PATRICK, the robot they developed, has five limbs powered by coils of SMA. SMA is a type of metal with a number of advantageous properties, including a high flexibility at room temperature and a unique behavior when heated. When an electric current is applied to it, in fact, SMA metal rapidly heats up and returns to a shape that it acquired in the past.
"We use these shape-changing coils as a kind of 'muscle," causing the robot's legs to bend in desired directions," Patterson said. "The robot is mostly made of silicone, making it highly flexible and waterproof. In order to control PATRICK's motion, we developed several motion primitives: specific patterns of shape change coordinated among the limbs that move the robot as a whole."

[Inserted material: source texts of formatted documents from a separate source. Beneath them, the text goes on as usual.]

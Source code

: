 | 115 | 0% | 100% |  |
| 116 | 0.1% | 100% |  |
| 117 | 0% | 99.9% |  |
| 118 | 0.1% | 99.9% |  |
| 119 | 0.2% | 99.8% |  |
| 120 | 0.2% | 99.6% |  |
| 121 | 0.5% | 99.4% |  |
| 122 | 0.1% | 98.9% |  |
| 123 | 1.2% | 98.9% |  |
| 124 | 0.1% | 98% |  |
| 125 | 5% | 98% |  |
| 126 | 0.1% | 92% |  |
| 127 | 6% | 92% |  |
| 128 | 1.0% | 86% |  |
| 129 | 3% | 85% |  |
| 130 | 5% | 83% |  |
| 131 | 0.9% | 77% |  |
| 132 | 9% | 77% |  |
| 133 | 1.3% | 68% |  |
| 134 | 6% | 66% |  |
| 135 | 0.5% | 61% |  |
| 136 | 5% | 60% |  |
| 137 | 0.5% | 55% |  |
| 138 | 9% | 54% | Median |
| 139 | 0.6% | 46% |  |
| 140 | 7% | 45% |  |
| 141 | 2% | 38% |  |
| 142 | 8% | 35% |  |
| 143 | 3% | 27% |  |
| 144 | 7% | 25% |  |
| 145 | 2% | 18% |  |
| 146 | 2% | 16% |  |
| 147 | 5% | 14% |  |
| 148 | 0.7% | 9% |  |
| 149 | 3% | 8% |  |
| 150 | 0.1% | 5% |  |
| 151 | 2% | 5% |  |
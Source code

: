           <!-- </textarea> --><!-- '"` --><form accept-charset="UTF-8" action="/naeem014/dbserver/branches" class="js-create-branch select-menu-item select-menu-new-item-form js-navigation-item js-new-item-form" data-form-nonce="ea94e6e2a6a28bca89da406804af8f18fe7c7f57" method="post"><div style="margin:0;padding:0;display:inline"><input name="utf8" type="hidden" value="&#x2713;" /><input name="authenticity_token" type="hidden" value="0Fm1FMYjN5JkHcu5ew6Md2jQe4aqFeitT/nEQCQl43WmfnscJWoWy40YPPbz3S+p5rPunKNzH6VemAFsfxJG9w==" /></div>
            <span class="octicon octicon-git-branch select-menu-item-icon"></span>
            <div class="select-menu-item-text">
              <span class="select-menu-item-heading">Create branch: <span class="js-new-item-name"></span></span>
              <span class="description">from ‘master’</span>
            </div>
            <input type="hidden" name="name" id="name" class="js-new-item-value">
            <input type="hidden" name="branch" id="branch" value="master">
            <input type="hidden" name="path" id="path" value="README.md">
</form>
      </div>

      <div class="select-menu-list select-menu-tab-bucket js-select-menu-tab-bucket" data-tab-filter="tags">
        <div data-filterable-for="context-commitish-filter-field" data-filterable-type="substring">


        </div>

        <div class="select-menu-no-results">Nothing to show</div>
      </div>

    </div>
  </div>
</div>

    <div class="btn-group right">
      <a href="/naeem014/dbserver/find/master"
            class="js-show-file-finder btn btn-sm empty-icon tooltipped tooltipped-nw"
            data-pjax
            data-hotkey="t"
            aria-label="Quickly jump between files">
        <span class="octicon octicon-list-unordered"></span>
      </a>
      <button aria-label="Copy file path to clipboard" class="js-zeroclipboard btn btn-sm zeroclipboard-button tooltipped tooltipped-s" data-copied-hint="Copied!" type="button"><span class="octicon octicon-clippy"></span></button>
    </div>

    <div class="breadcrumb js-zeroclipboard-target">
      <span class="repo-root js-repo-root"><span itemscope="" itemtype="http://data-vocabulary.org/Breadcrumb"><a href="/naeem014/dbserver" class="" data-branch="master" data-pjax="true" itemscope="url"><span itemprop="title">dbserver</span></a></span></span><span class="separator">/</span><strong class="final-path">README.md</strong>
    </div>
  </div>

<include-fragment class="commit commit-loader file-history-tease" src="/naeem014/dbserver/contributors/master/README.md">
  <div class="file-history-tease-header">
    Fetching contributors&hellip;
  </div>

In addition its high flexibility, Patterson and his colleagues wanted their robot to be able to sense its surrounding environment and choose what direction to move in autonomously. To achieve this, they developed a framework that allows the robot to communicate with devices outside of the water while it is submerged, via wireless communication. This gives PATRICK additional capabilities that do not solely rely on the relatively inexpensive hardware components that make up its body, allowing it to autonomously sense its environment and carry out computations.
Another interesting property of the soft robot developed by Patterson and his colleagues is that it can perform a wide variety of possible motions underwater, as its legs are made of several SMA 'muscles' that can rearrange in different ways. This is somewhat rare for mobile soft robots, which are typically only capable of a few simple movements or locomotion styles.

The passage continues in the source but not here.